5 Kepala Daerah Ini Nyambi Jual Jabatan ke Bawahannya

KPK menangkap Bupati Cirebon Sunjaya Purwadisastra. Dia tertangkap basah KPK saat tengah bertransaksi. Sekarung uang pecahan lima ribuan dan dua puluh ribuan disita komisi antirasuah tersebut.

oleh Liputan6.com diperbarui 26 Okt 2018, 14:33 WIB
Petugas KPK menunjukkan barang bukti uang saat jumpa pers terkait OTT Bupati Cirebon Sunjaya Purwadi Sastra di Gedung KPK, Jakarta, Kamis (25/10). KPK menetapkan Sunjaya sebagai tersangka suap jual beli jabatan. (Liputan6.com/Herman Zakharia)

Liputan6.com, Jakarta - Sebagai seorang kepala daerah yang dipilih oleh rakyat, seorang kepala daerah harusnya patuh dan amanah. Bukan malah mengeruk keuntungan dengan posisi yang dijabatnya.

Misalnya saja, praktik korupsi dengan modus jual beli jabatan. Tentunya praktik culas seperti ini yang akan mengakibatkan efek pemerintahan yang korup. Yakni bagaimana jabatan di atasnya akan mengeruk keuntungan dari jabatan di bawahnya dan terus berantai seperti itu.

Beberapa kali Komisi Pemberantasan Korupsi atau KPK mengungkap praktik seperti ini. Namun, praktik ini rupanya tidak menjadi contoh atau peringatan kepada para kepala daerah lainnya, meski tersiar luas melalui media massa.

Terakhir, KPK menangkap Bupati Cirebon Sunjaya Purwadisastra. Dia tertangkap basah KPK saat tengah bertransaksi. Sekarung uang pecahan lima ribuan dan dua puluh ribuan disita komisi antirasuah tersebut.

Penyidik mendapati bahwa uang-uang tersebut diduga hasil jual beli jabatan. "Dari kasus Cirebon, KPK mengidentifikasi dugaan adanya tarif-tarif yang berbeda untuk pengisian jabatan tertentu. Misalnya, kisaran camat Rp 50 juta, eselon 3 Rp 100 juta, eselon 2 Rp 200 juta," kata juru bicara KPK Febri Diansyah saat dikonfirmasi, Jumat (26/10/2018).

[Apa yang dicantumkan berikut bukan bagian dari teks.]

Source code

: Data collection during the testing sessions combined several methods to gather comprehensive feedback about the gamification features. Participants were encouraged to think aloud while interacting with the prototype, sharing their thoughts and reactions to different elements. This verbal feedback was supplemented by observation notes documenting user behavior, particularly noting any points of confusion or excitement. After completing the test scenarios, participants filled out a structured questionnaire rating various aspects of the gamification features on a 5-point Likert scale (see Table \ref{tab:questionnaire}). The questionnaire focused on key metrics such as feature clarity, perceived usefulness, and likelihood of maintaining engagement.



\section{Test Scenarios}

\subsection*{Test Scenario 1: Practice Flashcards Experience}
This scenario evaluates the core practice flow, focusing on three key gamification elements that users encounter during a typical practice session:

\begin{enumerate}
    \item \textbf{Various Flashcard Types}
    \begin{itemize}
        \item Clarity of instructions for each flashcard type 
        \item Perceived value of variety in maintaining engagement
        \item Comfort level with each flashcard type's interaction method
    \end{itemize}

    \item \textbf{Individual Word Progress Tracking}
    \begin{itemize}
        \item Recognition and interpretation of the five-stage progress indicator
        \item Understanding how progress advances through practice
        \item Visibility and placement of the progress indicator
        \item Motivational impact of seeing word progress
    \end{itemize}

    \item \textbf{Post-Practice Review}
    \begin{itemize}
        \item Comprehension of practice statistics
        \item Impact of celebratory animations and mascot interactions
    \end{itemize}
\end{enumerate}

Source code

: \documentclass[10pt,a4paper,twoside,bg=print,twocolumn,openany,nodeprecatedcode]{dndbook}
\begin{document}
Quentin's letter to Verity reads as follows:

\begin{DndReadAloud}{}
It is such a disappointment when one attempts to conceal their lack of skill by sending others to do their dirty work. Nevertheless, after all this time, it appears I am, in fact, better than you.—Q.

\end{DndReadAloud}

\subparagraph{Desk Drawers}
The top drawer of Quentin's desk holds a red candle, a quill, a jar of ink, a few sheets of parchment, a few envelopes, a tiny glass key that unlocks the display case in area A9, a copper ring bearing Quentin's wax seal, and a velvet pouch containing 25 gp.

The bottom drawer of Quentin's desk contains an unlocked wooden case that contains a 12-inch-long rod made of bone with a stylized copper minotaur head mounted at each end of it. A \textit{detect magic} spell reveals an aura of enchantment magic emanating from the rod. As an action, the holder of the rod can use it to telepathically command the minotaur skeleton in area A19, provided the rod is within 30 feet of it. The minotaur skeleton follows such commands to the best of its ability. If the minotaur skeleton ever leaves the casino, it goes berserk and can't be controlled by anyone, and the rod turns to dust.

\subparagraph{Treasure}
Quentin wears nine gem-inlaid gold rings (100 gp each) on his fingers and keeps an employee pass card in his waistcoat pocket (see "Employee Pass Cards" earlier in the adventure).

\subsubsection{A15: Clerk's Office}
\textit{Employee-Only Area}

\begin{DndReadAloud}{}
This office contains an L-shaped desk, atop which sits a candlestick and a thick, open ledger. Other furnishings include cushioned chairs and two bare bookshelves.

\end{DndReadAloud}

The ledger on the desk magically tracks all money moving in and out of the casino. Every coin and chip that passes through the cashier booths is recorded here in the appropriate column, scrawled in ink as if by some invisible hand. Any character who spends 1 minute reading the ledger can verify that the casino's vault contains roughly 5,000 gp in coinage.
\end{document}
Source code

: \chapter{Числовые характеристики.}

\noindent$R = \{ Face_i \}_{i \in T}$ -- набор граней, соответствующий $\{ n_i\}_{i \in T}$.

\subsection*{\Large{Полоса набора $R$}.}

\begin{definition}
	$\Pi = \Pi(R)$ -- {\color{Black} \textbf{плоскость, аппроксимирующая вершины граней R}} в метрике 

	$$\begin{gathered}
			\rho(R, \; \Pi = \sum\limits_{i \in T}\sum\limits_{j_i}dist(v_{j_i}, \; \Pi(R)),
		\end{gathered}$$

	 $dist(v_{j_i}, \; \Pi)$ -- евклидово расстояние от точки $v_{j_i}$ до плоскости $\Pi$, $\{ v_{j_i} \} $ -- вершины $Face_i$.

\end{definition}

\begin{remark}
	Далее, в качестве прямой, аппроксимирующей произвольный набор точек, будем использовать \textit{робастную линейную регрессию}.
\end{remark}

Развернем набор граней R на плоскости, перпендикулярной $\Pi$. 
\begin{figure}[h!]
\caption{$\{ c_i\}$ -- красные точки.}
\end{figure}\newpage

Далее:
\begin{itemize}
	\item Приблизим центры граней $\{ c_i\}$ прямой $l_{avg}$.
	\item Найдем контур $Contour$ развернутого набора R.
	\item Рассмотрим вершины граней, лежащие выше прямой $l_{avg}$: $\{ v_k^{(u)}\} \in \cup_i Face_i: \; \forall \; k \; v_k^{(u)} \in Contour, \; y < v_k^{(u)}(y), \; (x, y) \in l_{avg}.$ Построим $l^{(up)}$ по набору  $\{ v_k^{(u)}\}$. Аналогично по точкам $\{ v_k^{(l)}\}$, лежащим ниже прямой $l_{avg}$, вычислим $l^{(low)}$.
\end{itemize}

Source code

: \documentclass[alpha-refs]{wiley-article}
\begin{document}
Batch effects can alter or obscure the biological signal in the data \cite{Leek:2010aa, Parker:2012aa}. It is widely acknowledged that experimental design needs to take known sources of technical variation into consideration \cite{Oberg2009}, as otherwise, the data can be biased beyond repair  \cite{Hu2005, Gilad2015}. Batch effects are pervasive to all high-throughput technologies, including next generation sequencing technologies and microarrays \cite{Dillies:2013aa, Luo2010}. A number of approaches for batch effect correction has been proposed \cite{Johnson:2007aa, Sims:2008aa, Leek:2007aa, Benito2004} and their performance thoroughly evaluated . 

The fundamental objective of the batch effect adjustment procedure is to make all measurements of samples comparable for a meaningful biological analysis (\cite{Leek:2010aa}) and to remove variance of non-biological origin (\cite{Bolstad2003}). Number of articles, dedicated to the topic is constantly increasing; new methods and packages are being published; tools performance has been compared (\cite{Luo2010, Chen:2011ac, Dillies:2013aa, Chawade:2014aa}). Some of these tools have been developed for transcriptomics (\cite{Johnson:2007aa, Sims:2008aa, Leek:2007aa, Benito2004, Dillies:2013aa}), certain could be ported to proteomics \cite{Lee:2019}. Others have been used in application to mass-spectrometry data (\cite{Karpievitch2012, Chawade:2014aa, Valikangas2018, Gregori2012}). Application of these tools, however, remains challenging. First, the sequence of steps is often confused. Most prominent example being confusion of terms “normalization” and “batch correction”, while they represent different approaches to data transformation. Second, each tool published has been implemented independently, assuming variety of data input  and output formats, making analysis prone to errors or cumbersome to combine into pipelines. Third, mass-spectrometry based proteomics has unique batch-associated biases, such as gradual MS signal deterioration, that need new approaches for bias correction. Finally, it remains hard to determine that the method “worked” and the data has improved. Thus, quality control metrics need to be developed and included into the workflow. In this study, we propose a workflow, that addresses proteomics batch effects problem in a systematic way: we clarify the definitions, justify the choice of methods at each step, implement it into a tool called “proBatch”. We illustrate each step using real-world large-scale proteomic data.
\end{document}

Febri mengatakan tarif uang dipasang Bupati Sunjaya tersebut berlaku relatif, tergantung strategis atau tidaknya jabatan.

"Tarif tersebut berlaku relatif tergantung tinggi rendah dan strategis atau tidaknya jabatan di Cirebon. Kami juga menduga, penerimaan hampir selalu terjadi setelah seseorang menduduki jabatan," jelas Febri.

Tidak hanya Sunjaya, Liputan6.com mencatat empat bupati atau kepala daerah ini terlibat praktik jual beli jabatan. Berikut rangkumannya:

 


1. Bupati Cirebon, Jawa Barat

Tersangka Bupati Cirebon, Sunjaya Purwadi Sastra kenakan rompi tahanan usai menjalani pemeriksaan di Gedung KPK, Jakarta, Jumat (26/10). Sunjaya ditahan KPK terkait mutasi jabatan, proyek, perizinan dan gratifikasi. (Liputan6.com/Herman Zakharia)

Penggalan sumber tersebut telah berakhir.